The second method is to butterfly your chicken. In some stores, you can purchase your chicken pre-butterflied or you can ask your butcher to do it for you at the meat counter. To do it yourself, use a sharp knife to slice your chicken in half so that it folds open like the wings of a butterfly. You will need to be careful not to cut all the way through so that the piece remains intact.
If you’d like to keep as much of the stuffing inside the chicken breast as possible and you are worried some might fall out, use toothpicks to secure the opening together and keep more of that stuffing inside. Just remember to remove your toothpicks before serving.

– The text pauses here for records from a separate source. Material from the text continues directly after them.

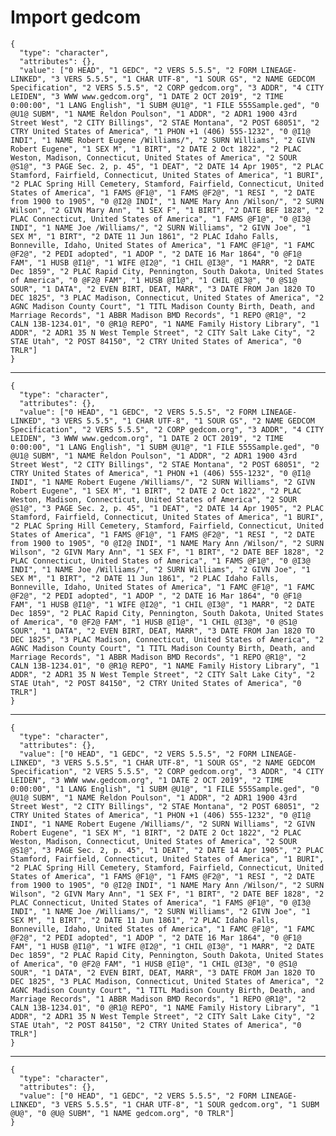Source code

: # Import gedcom

    {
      "type": "character",
      "attributes": {},
      "value": ["0 HEAD", "1 GEDC", "2 VERS 5.5.5", "2 FORM LINEAGE-LINKED", "3 VERS 5.5.5", "1 CHAR UTF-8", "1 SOUR GS", "2 NAME GEDCOM Specification", "2 VERS 5.5.5", "2 CORP gedcom.org", "3 ADDR", "4 CITY LEIDEN", "3 WWW www.gedcom.org", "1 DATE 2 OCT 2019", "2 TIME 0:00:00", "1 LANG English", "1 SUBM @U1@", "1 FILE 555Sample.ged", "0 @U1@ SUBM", "1 NAME Reldon Poulson", "1 ADDR", "2 ADR1 1900 43rd Street West", "2 CITY Billings", "2 STAE Montana", "2 POST 68051", "2 CTRY United States of America", "1 PHON +1 (406) 555-1232", "0 @I1@ INDI", "1 NAME Robert Eugene /Williams/", "2 SURN Williams", "2 GIVN Robert Eugene", "1 SEX M", "1 BIRT", "2 DATE 2 Oct 1822", "2 PLAC Weston, Madison, Connecticut, United States of America", "2 SOUR @S1@", "3 PAGE Sec. 2, p. 45", "1 DEAT", "2 DATE 14 Apr 1905", "2 PLAC Stamford, Fairfield, Connecticut, United States of America", "1 BURI", "2 PLAC Spring Hill Cemetery, Stamford, Fairfield, Connecticut, United States of America", "1 FAMS @F1@", "1 FAMS @F2@", "1 RESI ", "2 DATE from 1900 to 1905", "0 @I2@ INDI", "1 NAME Mary Ann /Wilson/", "2 SURN Wilson", "2 GIVN Mary Ann", "1 SEX F", "1 BIRT", "2 DATE BEF 1828", "2 PLAC Connecticut, United States of America", "1 FAMS @F1@", "0 @I3@ INDI", "1 NAME Joe /Williams/", "2 SURN Williams", "2 GIVN Joe", "1 SEX M", "1 BIRT", "2 DATE 11 Jun 1861", "2 PLAC Idaho Falls, Bonneville, Idaho, United States of America", "1 FAMC @F1@", "1 FAMC @F2@", "2 PEDI adopted", "1 ADOP ", "2 DATE 16 Mar 1864", "0 @F1@ FAM", "1 HUSB @I1@", "1 WIFE @I2@", "1 CHIL @I3@", "1 MARR", "2 DATE Dec 1859", "2 PLAC Rapid City, Pennington, South Dakota, United States of America", "0 @F2@ FAM", "1 HUSB @I1@", "1 CHIL @I3@", "0 @S1@ SOUR", "1 DATA", "2 EVEN BIRT, DEAT, MARR", "3 DATE FROM Jan 1820 TO DEC 1825", "3 PLAC Madison, Connecticut, United States of America", "2 AGNC Madison County Court", "1 TITL Madison County Birth, Death, and Marriage Records", "1 ABBR Madison BMD Records", "1 REPO @R1@", "2 CALN 13B-1234.01", "0 @R1@ REPO", "1 NAME Family History Library", "1 ADDR", "2 ADR1 35 N West Temple Street", "2 CITY Salt Lake City", "2 STAE Utah", "2 POST 84150", "2 CTRY United States of America", "0 TRLR"]
    }

---

    {
      "type": "character",
      "attributes": {},
      "value": ["0 HEAD", "1 GEDC", "2 VERS 5.5.5", "2 FORM LINEAGE-LINKED", "3 VERS 5.5.5", "1 CHAR UTF-8", "1 SOUR GS", "2 NAME GEDCOM Specification", "2 VERS 5.5.5", "2 CORP gedcom.org", "3 ADDR", "4 CITY LEIDEN", "3 WWW www.gedcom.org", "1 DATE 2 OCT 2019", "2 TIME 0:00:00", "1 LANG English", "1 SUBM @U1@", "1 FILE 555Sample.ged", "0 @U1@ SUBM", "1 NAME Reldon Poulson", "1 ADDR", "2 ADR1 1900 43rd Street West", "2 CITY Billings", "2 STAE Montana", "2 POST 68051", "2 CTRY United States of America", "1 PHON +1 (406) 555-1232", "0 @I1@ INDI", "1 NAME Robert Eugene /Williams/", "2 SURN Williams", "2 GIVN Robert Eugene", "1 SEX M", "1 BIRT", "2 DATE 2 Oct 1822", "2 PLAC Weston, Madison, Connecticut, United States of America", "2 SOUR @S1@", "3 PAGE Sec. 2, p. 45", "1 DEAT", "2 DATE 14 Apr 1905", "2 PLAC Stamford, Fairfield, Connecticut, United States of America", "1 BURI", "2 PLAC Spring Hill Cemetery, Stamford, Fairfield, Connecticut, United States of America", "1 FAMS @F1@", "1 FAMS @F2@", "1 RESI ", "2 DATE from 1900 to 1905", "0 @I2@ INDI", "1 NAME Mary Ann /Wilson/", "2 SURN Wilson", "2 GIVN Mary Ann", "1 SEX F", "1 BIRT", "2 DATE BEF 1828", "2 PLAC Connecticut, United States of America", "1 FAMS @F1@", "0 @I3@ INDI", "1 NAME Joe /Williams/", "2 SURN Williams", "2 GIVN Joe", "1 SEX M", "1 BIRT", "2 DATE 11 Jun 1861", "2 PLAC Idaho Falls, Bonneville, Idaho, United States of America", "1 FAMC @F1@", "1 FAMC @F2@", "2 PEDI adopted", "1 ADOP ", "2 DATE 16 Mar 1864", "0 @F1@ FAM", "1 HUSB @I1@", "1 WIFE @I2@", "1 CHIL @I3@", "1 MARR", "2 DATE Dec 1859", "2 PLAC Rapid City, Pennington, South Dakota, United States of America", "0 @F2@ FAM", "1 HUSB @I1@", "1 CHIL @I3@", "0 @S1@ SOUR", "1 DATA", "2 EVEN BIRT, DEAT, MARR", "3 DATE FROM Jan 1820 TO DEC 1825", "3 PLAC Madison, Connecticut, United States of America", "2 AGNC Madison County Court", "1 TITL Madison County Birth, Death, and Marriage Records", "1 ABBR Madison BMD Records", "1 REPO @R1@", "2 CALN 13B-1234.01", "0 @R1@ REPO", "1 NAME Family History Library", "1 ADDR", "2 ADR1 35 N West Temple Street", "2 CITY Salt Lake City", "2 STAE Utah", "2 POST 84150", "2 CTRY United States of America", "0 TRLR"]
    }

---

    {
      "type": "character",
      "attributes": {},
      "value": ["0 HEAD", "1 GEDC", "2 VERS 5.5.5", "2 FORM LINEAGE-LINKED", "3 VERS 5.5.5", "1 CHAR UTF-8", "1 SOUR GS", "2 NAME GEDCOM Specification", "2 VERS 5.5.5", "2 CORP gedcom.org", "3 ADDR", "4 CITY LEIDEN", "3 WWW www.gedcom.org", "1 DATE 2 OCT 2019", "2 TIME 0:00:00", "1 LANG English", "1 SUBM @U1@", "1 FILE 555Sample.ged", "0 @U1@ SUBM", "1 NAME Reldon Poulson", "1 ADDR", "2 ADR1 1900 43rd Street West", "2 CITY Billings", "2 STAE Montana", "2 POST 68051", "2 CTRY United States of America", "1 PHON +1 (406) 555-1232", "0 @I1@ INDI", "1 NAME Robert Eugene /Williams/", "2 SURN Williams", "2 GIVN Robert Eugene", "1 SEX M", "1 BIRT", "2 DATE 2 Oct 1822", "2 PLAC Weston, Madison, Connecticut, United States of America", "2 SOUR @S1@", "3 PAGE Sec. 2, p. 45", "1 DEAT", "2 DATE 14 Apr 1905", "2 PLAC Stamford, Fairfield, Connecticut, United States of America", "1 BURI", "2 PLAC Spring Hill Cemetery, Stamford, Fairfield, Connecticut, United States of America", "1 FAMS @F1@", "1 FAMS @F2@", "1 RESI ", "2 DATE from 1900 to 1905", "0 @I2@ INDI", "1 NAME Mary Ann /Wilson/", "2 SURN Wilson", "2 GIVN Mary Ann", "1 SEX F", "1 BIRT", "2 DATE BEF 1828", "2 PLAC Connecticut, United States of America", "1 FAMS @F1@", "0 @I3@ INDI", "1 NAME Joe /Williams/", "2 SURN Williams", "2 GIVN Joe", "1 SEX M", "1 BIRT", "2 DATE 11 Jun 1861", "2 PLAC Idaho Falls, Bonneville, Idaho, United States of America", "1 FAMC @F1@", "1 FAMC @F2@", "2 PEDI adopted", "1 ADOP ", "2 DATE 16 Mar 1864", "0 @F1@ FAM", "1 HUSB @I1@", "1 WIFE @I2@", "1 CHIL @I3@", "1 MARR", "2 DATE Dec 1859", "2 PLAC Rapid City, Pennington, South Dakota, United States of America", "0 @F2@ FAM", "1 HUSB @I1@", "1 CHIL @I3@", "0 @S1@ SOUR", "1 DATA", "2 EVEN BIRT, DEAT, MARR", "3 DATE FROM Jan 1820 TO DEC 1825", "3 PLAC Madison, Connecticut, United States of America", "2 AGNC Madison County Court", "1 TITL Madison County Birth, Death, and Marriage Records", "1 ABBR Madison BMD Records", "1 REPO @R1@", "2 CALN 13B-1234.01", "0 @R1@ REPO", "1 NAME Family History Library", "1 ADDR", "2 ADR1 35 N West Temple Street", "2 CITY Salt Lake City", "2 STAE Utah", "2 POST 84150", "2 CTRY United States of America", "0 TRLR"]
    }

---

    {
      "type": "character",
      "attributes": {},
      "value": ["0 HEAD", "1 GEDC", "2 VERS 5.5.5", "2 FORM LINEAGE-LINKED", "3 VERS 5.5.5", "1 CHAR UTF-8", "1 SOUR gedcom.org", "1 SUBM @U@", "0 @U@ SUBM", "1 NAME gedcom.org", "0 TRLR"]
    }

If you like this recipe you may be interested in these other stuffed chicken breast recipes.
- Lasagna Stuffed Chicken
- Stuffed Herbed Chicken Breasts
- Fajita Stuffed Chicken
- Cajun Stuffed Chicken
- Italian Stuffed Chicken
Watch the video below where Rachel will walk you through every step of this recipe. Sometimes it helps to have a visual, and we’ve always got you covered with our cooking show. You can find the complete collection of recipes on YouTube, Facebook Watch, or our Facebook Page, or right here on our website with their corresponding recipes.
Reuben Stuffed Chicken
- 4 large thick boneless skinless chicken breasts
- 8 ounces thinly sliced pastrami or corned beef
- 4 slices Swiss cheese
- 1 cup sauerkraut drained
- 1/4 cup thousand island dressing
- 1 cup bread crumbs
- 2 teaspoons caraway seeds
- 1 teaspoon salt
- 1/2 teaspoon black pepper
- 1 tablespoon olive oil
- 1 tablespoon butter
- Preheat oven to 400 degrees Fahrenheit
- Use a sharp knife to slice a pocket in the side of each chicken breast. Fold 2 ounces of pastrami and 1 slice of cheese together and stuff into each chicken breast. Spoon in sauerkraut.
- Use toothpicks as needed to secure fillings inside if desired. Brush outside of chicken with thousand island dressing.
- In a shallow dish, stir together bread crumbs, caraway seeds, salt and pepper. Dip chicken into bread crumbs and roll to coat.
- Heat olive oil and melt butter in a large oven-safe heavy skillet over medium high heat. Sear chicken breasts in pan for 3 to 4 minutes per side.
- Transfer skillet to oven to finish cooking, 20-25 minutes or until chicken reaches an internal temperature of 165 degrees Fahrenheit. Remove toothpicks before serving.